I have a confession to make: I’m a baldy. By my early twenties, I knew what I was, but did my best to cover it up. I carefully arranged my hair to disguise the truth. I avoided bright lights and wore a hat on windy days. When conversation turned to the subject of hair, I quickly changed it, lest anyone make mention of my increasingly threadbare thatch.

After a couple of years, I decided enough was enough. I went to a barber and asked for a number one buzz cut. It was scary, yet liberating. I walked into the pub that evening, expecting to be greeted by shock and ridicule, but my friends were ambivalent. One joked that at least I had avoided the dreaded “egg in a nest” that awaits the baldy in denial, but that was about it. They’d known for years that my hair was on its way out and it hadn’t interested them whatsoever. Looking back, I can hardly believe I was so foolish and insecure.
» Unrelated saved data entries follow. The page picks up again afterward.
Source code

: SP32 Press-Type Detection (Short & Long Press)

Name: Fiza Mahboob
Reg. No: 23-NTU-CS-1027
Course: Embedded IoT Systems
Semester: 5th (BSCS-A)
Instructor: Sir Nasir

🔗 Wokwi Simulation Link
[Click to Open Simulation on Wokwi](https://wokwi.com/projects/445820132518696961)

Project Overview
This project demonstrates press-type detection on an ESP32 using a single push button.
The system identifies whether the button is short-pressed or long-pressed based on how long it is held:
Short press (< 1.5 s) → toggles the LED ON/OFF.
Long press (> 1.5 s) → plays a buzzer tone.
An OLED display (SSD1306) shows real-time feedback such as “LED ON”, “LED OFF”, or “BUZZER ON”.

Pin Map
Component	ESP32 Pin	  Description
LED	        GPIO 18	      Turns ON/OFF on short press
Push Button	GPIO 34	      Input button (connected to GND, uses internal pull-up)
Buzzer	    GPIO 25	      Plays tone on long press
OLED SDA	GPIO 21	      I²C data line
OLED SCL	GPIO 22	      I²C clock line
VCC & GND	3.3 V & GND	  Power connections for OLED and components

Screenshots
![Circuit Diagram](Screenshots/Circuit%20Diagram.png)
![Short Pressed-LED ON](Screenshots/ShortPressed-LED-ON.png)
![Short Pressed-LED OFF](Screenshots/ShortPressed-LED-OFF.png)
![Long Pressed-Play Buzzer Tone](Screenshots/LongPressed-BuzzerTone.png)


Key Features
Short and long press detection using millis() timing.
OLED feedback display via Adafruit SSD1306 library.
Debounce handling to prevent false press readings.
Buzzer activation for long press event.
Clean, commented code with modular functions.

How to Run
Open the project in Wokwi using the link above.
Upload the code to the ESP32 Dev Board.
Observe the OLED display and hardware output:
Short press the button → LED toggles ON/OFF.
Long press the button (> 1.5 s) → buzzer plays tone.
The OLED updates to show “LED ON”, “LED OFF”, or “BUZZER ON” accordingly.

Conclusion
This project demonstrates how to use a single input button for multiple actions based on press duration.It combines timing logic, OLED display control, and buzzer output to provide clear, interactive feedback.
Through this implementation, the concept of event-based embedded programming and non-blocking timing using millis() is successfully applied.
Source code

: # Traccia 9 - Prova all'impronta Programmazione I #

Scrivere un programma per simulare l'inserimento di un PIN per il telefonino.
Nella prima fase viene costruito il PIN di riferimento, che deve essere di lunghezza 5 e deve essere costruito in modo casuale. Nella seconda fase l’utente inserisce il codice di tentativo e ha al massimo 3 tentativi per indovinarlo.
I don’t for a moment think that exposing my bare scalp to the world compares to what a gay person goes through when they ‘come out’. Nor do I think that the centuries of persecution suffered by homosexuals compares to the gentle ribbing we baldies experience from time to time. To my knowledge, the follically challenged have never fallen foul of a lynch mob. No one ever called hair-loss unnatural or against the will of God. I’m more likely to receive unwanted attention from some government health nanny for my increased risk of sunburn than a gang of local rednecks. It would, however, be nice if the experience of coming out was as unremarkable as going bald. There should be no scandal or hoopla. It should be received with little more than a shrug.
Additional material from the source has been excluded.